Foods considered to be ripe for the trash were first on the list of potential. These foods had disgusting flavors, much like the very first medicines. While they tasted bad but did good. In fact, medicine tasted revoltingly bitter. Much like poison. One heals. The other harms. It’s a game where the line between self-care and self-destruction was fine and it brought me my first aha-moment.
Lightbulb Moment
I began with the bitter foods in my pantry. Coffee. Turmeric. Chocolate. Naturally, I started with chocolate. Chocolate in its raw form (cacao) is rich in the flavonoids that help protect people against sun damage, found a paper in The Journal of Nutrition. Further research suggested cacao isn’t a one trick pony. It’s a healing stallion that gives you everything. Stress relief. Immunity boosting. Gut health. Reduced inflammation. Mood booster. Increased energy. You name it. Cacao crushed it.
I mixed 20g of cacao into my post workout protein smoothies. The bitterness made me an Olympic level gurning champ, but after one month something changed. My taste buds recalibrated. I found joy in bitterness, the way a connoisseur cuddles a Johnny Walker in front of an open fireplace. This flavor was everywhere but mostly in my food scraps bin. Avocado seeds. Apple cores. Broccoli stalks. This untapped goodness was being squandered. Now, years after embracing it, I’ve changed forever.
A New Resolve
Five years after my first skin cancer surgery I’ve achieved my goal. I’ve had a cancer check-up every 6 months and continue to walk out of there with a clean sheet that leaves my doc surprised. Sure, I could be wrong. I’m not foolish enough to imagine I may have another run in with the scalpel. If that happens, I’m still ahead of the curve.
My new perspective on flavor has helped me eat the way our ancestors did, where they treasured all food. Nothing is wasted. This old school approach may have safeguarded prior generations from modern-day diseases. Are our modernized taste buds to blame for obesity and other killers like diabetes and heart disease? Maybe so and this alternative viewpoint on flavor holds the key.
Your Chance to Heal
This the first step in my journey. Yours may have started from a different place. You could be looking to understand why you love or detest bitter foods.
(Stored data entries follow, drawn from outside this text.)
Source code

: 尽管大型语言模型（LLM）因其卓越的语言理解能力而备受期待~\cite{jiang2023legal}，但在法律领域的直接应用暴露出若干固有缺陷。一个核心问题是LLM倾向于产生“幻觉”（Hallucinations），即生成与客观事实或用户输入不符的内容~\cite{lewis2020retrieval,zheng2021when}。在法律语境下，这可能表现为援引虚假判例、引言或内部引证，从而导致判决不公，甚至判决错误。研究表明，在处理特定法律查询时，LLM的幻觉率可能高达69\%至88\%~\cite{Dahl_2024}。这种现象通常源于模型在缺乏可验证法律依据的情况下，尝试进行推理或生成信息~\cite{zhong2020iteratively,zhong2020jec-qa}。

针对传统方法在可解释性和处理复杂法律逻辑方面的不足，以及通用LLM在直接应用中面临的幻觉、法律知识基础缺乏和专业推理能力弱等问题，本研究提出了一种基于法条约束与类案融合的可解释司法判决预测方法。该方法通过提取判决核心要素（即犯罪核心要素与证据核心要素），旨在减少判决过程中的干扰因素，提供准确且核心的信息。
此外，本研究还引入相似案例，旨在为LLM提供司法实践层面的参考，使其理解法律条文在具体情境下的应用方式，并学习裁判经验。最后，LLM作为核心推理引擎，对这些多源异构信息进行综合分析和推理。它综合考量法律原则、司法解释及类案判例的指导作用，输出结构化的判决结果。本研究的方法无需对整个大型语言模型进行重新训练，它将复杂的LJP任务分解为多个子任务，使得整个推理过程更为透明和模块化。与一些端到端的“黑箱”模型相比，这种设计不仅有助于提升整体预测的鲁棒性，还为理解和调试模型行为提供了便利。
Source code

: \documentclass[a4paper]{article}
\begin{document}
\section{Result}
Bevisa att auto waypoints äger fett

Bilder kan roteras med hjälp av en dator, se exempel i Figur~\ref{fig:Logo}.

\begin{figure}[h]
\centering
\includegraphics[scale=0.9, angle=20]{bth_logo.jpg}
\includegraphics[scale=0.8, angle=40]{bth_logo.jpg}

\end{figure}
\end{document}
You might want to fill that missing piece in your diet that’ll elevate your health and performance. It’s important to think about the circumstances that brought you here. So, ask yourself where you want to be with your well-being.
The answer to that question and the end destination is going to be same, and it will be summed up in one word. Improvement. A crucial dietary upgrade will be delivered to you by bitter foods which will offer you the keys to forgotten toolkit packed with a lifetime of rewards. Improved health. Better digestion. More muscle. Less body fat. Preventing disease. Improved sleep. Increased energy. A happier outlook. All you need do is open wide and say aww to avoid the aargh.
Bittersweet Tip 3: A Real Chocolate Smoothie
You don’t have to curse your body and taste buds with the sickeningly sweet protein smoothies. These are a mainstay for anyone who works out and possibly poisons your perception of chocolate forever. Here’s the recipe for the ultimate smoothie for your health and skin.
1 x banana
½ x avocado
30g x protein of your choice
20g x raw cacao
10g x chai seeds
10ml egg whites (or 2-3 egg whites)
20g ground walnuts
200ml coconut water
Throw that into the blender and grind until smooth. You may have to crunch up the walnuts in your hands before you put in them in there or they may not blend properly. Will it taste bad? Sure! Think of it as a bicep curl for your taste buds that is resetting them properly, but if you can’t stomach it then add a little manuka honey to make it a little more kid friendly.